Opinion
2013-08-14
Michael G. Paul, New City, N.Y., for appellant. William V. Grady, District Attorney, Poughkeepsie, N.Y. (Joan H. McCarthy of counsel), for respondent.
Michael G. Paul, New City, N.Y., for appellant. William V. Grady, District Attorney, Poughkeepsie, N.Y. (Joan H. McCarthy of counsel), for respondent.
Appeal by the defendant from a judgment of the County Court, Dutchess County (Forman, J.), rendered April 3, 2012, convicting him of operating a motor vehicle while under the influence of alcohol as a felony, in violation of Vehicle and Traffic Law §§ 1192(3) and 1193(1)(c)(ii), upon his plea of guilty, and imposing sentence.

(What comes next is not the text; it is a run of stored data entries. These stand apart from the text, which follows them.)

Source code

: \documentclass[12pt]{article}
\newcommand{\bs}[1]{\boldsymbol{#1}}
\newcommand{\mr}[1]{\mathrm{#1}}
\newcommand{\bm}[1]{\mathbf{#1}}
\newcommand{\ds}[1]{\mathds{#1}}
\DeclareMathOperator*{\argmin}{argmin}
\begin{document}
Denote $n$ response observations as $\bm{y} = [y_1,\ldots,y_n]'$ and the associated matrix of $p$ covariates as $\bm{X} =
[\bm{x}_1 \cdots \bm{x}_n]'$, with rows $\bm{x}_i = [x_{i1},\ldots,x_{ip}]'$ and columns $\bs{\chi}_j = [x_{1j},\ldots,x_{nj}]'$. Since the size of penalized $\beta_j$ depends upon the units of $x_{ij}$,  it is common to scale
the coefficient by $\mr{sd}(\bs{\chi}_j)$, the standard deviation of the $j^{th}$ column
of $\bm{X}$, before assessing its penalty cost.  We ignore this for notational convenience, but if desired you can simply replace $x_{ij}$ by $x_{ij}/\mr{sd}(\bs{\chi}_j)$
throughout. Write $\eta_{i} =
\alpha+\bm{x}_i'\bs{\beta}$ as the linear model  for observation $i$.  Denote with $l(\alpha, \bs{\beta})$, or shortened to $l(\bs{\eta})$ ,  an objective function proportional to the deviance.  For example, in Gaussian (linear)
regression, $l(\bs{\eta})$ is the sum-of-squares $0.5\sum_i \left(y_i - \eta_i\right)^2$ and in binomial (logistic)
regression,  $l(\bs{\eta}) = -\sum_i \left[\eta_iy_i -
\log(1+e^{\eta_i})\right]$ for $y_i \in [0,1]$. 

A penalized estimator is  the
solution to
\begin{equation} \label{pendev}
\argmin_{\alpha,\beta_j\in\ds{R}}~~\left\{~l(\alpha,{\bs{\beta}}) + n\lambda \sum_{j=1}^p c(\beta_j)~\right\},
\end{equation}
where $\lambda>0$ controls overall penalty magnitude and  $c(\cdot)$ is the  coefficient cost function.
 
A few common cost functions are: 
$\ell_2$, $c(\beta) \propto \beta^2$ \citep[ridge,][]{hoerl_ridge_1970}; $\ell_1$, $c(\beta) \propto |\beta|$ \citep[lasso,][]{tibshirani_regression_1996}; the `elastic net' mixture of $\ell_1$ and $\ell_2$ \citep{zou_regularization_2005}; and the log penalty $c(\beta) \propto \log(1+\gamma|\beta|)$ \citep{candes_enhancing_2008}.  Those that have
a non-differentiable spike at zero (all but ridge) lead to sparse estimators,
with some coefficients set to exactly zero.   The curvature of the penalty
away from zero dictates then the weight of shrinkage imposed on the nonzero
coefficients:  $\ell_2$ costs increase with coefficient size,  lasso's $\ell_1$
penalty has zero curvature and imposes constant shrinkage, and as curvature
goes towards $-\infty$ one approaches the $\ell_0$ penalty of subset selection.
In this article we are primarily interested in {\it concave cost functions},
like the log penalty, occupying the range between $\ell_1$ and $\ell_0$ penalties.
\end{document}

ORDERED that the judgment is affirmed.
The defendant's contention that his plea was not knowingly, voluntarily, and intelligently entered because he was not properly advised that a fine would be imposed is without merit. The record reveals that the defendant was properly informed of the direct consequences of his plea, and that the plea was knowingly, voluntarily, and intelligently entered ( see People v. Harris, 61 N.Y.2d 9, 17, 471 N.Y.S.2d 61, 459 N.E.2d 170;People v. Johnson, 97 A.D.3d 695, 696, 948 N.Y.S.2d 120;People v. Blunt, 93 A.D.3d 675, 677, 939 N.Y.S.2d 563).
The sentence imposed was not excessive ( see People v. Suitte, 90 A.D.2d 80, 455 N.Y.S.2d 675).
The defendant's remaining contention is without merit ( see People v. Johnson, 97 A.D.3d at 696, 948 N.Y.S.2d 120).